Available records START

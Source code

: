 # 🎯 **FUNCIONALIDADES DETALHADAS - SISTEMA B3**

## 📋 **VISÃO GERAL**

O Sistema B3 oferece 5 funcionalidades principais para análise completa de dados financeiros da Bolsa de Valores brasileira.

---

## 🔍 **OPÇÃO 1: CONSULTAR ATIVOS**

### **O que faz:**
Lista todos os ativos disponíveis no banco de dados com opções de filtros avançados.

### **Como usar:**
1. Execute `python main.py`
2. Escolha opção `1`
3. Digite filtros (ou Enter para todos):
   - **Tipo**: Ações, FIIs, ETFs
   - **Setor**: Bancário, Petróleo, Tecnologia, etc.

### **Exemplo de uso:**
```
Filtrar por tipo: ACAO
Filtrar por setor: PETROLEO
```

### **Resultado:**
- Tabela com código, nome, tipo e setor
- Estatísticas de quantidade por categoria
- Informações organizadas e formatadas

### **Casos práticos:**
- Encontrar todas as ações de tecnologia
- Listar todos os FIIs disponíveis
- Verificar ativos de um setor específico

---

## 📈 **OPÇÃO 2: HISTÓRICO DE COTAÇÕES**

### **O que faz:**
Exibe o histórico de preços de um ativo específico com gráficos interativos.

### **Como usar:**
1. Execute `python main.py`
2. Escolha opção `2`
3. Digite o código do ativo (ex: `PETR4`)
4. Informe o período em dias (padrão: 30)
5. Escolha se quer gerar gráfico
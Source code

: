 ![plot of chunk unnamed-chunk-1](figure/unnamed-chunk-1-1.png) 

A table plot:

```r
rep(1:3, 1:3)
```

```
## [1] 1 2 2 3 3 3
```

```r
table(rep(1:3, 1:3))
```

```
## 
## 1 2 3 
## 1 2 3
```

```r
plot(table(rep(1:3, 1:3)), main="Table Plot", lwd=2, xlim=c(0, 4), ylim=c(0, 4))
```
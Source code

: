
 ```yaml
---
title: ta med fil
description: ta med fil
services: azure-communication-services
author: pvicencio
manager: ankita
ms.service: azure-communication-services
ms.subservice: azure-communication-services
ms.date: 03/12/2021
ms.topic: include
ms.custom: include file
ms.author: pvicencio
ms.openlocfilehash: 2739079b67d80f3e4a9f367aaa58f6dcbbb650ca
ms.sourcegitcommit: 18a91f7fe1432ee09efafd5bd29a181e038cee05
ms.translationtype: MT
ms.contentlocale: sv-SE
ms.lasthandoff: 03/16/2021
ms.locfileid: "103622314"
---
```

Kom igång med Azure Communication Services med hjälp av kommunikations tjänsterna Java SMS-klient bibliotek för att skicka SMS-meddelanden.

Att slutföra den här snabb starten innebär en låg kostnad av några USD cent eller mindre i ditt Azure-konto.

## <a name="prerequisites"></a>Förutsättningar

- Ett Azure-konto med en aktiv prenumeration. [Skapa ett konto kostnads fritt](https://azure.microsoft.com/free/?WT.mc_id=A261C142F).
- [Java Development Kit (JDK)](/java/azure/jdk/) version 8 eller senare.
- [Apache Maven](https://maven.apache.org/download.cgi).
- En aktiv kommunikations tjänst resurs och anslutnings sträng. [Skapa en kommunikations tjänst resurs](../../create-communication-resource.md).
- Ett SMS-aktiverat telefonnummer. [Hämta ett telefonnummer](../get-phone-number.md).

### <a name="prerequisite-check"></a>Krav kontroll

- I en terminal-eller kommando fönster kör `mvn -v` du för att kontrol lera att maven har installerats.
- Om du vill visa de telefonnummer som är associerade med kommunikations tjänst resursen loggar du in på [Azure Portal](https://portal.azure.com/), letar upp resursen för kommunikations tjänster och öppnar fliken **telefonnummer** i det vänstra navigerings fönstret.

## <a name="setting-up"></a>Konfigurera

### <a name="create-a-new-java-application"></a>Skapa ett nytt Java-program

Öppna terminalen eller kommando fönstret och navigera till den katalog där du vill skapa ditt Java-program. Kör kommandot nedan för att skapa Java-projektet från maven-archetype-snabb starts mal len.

Available records END

● Task item: Each record above is to be returned verbatim.

● Response to this task:
Source code

: # 🎯 **FUNCIONALIDADES DETALHADAS - SISTEMA B3**

## 📋 **VISÃO GERAL**

O Sistema B3 oferece 5 funcionalidades principais para análise completa de dados financeiros da Bolsa de Valores brasileira.

---

## 🔍 **OPÇÃO 1: CONSULTAR ATIVOS**

### **O que faz:**
Lista todos os ativos disponíveis no banco de dados com opções de filtros avançados.

### **Como usar:**
1. Execute `python main.py`
2. Escolha opção `1`
3. Digite filtros (ou Enter para todos):
   - **Tipo**: Ações, FIIs, ETFs
   - **Setor**: Bancário, Petróleo, Tecnologia, etc.

### **Exemplo de uso:**
```
Filtrar por tipo: ACAO
Filtrar por setor: PETROLEO
```

### **Resultado:**
- Tabela com código, nome, tipo e setor
- Estatísticas de quantidade por categoria
- Informações organizadas e formatadas

### **Casos práticos:**
- Encontrar todas as ações de tecnologia
- Listar todos os FIIs disponíveis
- Verificar ativos de um setor específico

---

## 📈 **OPÇÃO 2: HISTÓRICO DE COTAÇÕES**

### **O que faz:**
Exibe o histórico de preços de um ativo específico com gráficos interativos.

### **Como usar:**
1. Execute `python main.py`
2. Escolha opção `2`
3. Digite o código do ativo (ex: `PETR4`)
4. Informe o período em dias (padrão: 30)
5. Escolha se quer gerar gráfico
Source code

: ![plot of chunk unnamed-chunk-1](figure/unnamed-chunk-1-1.png) 

A table plot:

```r
rep(1:3, 1:3)
```

```
## [1] 1 2 2 3 3 3
```

```r
table(rep(1:3, 1:3))
```

```
## 
## 1 2 3 
## 1 2 3
```

```r
plot(table(rep(1:3, 1:3)), main="Table Plot", lwd=2, xlim=c(0, 4), ylim=c(0, 4))
```
Source code

:
 ```yaml
---
title: ta med fil
description: ta med fil
services: azure-communication-services
author: pvicencio
manager: ankita
ms.service: azure-communication-services
ms.subservice: azure-communication-services
ms.date: 03/12/2021
ms.topic: include
ms.custom: include file
ms.author: pvicencio
ms.openlocfilehash: 2739079b67d80f3e4a9f367aaa58f6dcbbb650ca
ms.sourcegitcommit: 18a91f7fe1432ee09efafd5bd29a181e038cee05
ms.translationtype: MT
ms.contentlocale: sv-SE
ms.lasthandoff: 03/16/2021
ms.locfileid: "103622314"
---
```

Kom igång med Azure Communication Services med hjälp av kommunikations tjänsterna Java SMS-klient bibliotek för att skicka SMS-meddelanden.

Att slutföra den här snabb starten innebär en låg kostnad av några USD cent eller mindre i ditt Azure-konto.

## <a name="prerequisites"></a>Förutsättningar

- Ett Azure-konto med en aktiv prenumeration. [Skapa ett konto kostnads fritt](https://azure.microsoft.com/free/?WT.mc_id=A261C142F).
- [Java Development Kit (JDK)](/java/azure/jdk/) version 8 eller senare.
- [Apache Maven](https://maven.apache.org/download.cgi).
- En aktiv kommunikations tjänst resurs och anslutnings sträng. [Skapa en kommunikations tjänst resurs](../../create-communication-resource.md).
- Ett SMS-aktiverat telefonnummer. [Hämta ett telefonnummer](../get-phone-number.md).

### <a name="prerequisite-check"></a>Krav kontroll

- I en terminal-eller kommando fönster kör `mvn -v` du för att kontrol lera att maven har installerats.
- Om du vill visa de telefonnummer som är associerade med kommunikations tjänst resursen loggar du in på [Azure Portal](https://portal.azure.com/), letar upp resursen för kommunikations tjänster och öppnar fliken **telefonnummer** i det vänstra navigerings fönstret.

## <a name="setting-up"></a>Konfigurera

### <a name="create-a-new-java-application"></a>Skapa ett nytt Java-program

Öppna terminalen eller kommando fönstret och navigera till den katalog där du vill skapa ditt Java-program. Kör kommandot nedan för att skapa Java-projektet från maven-archetype-snabb starts mal len.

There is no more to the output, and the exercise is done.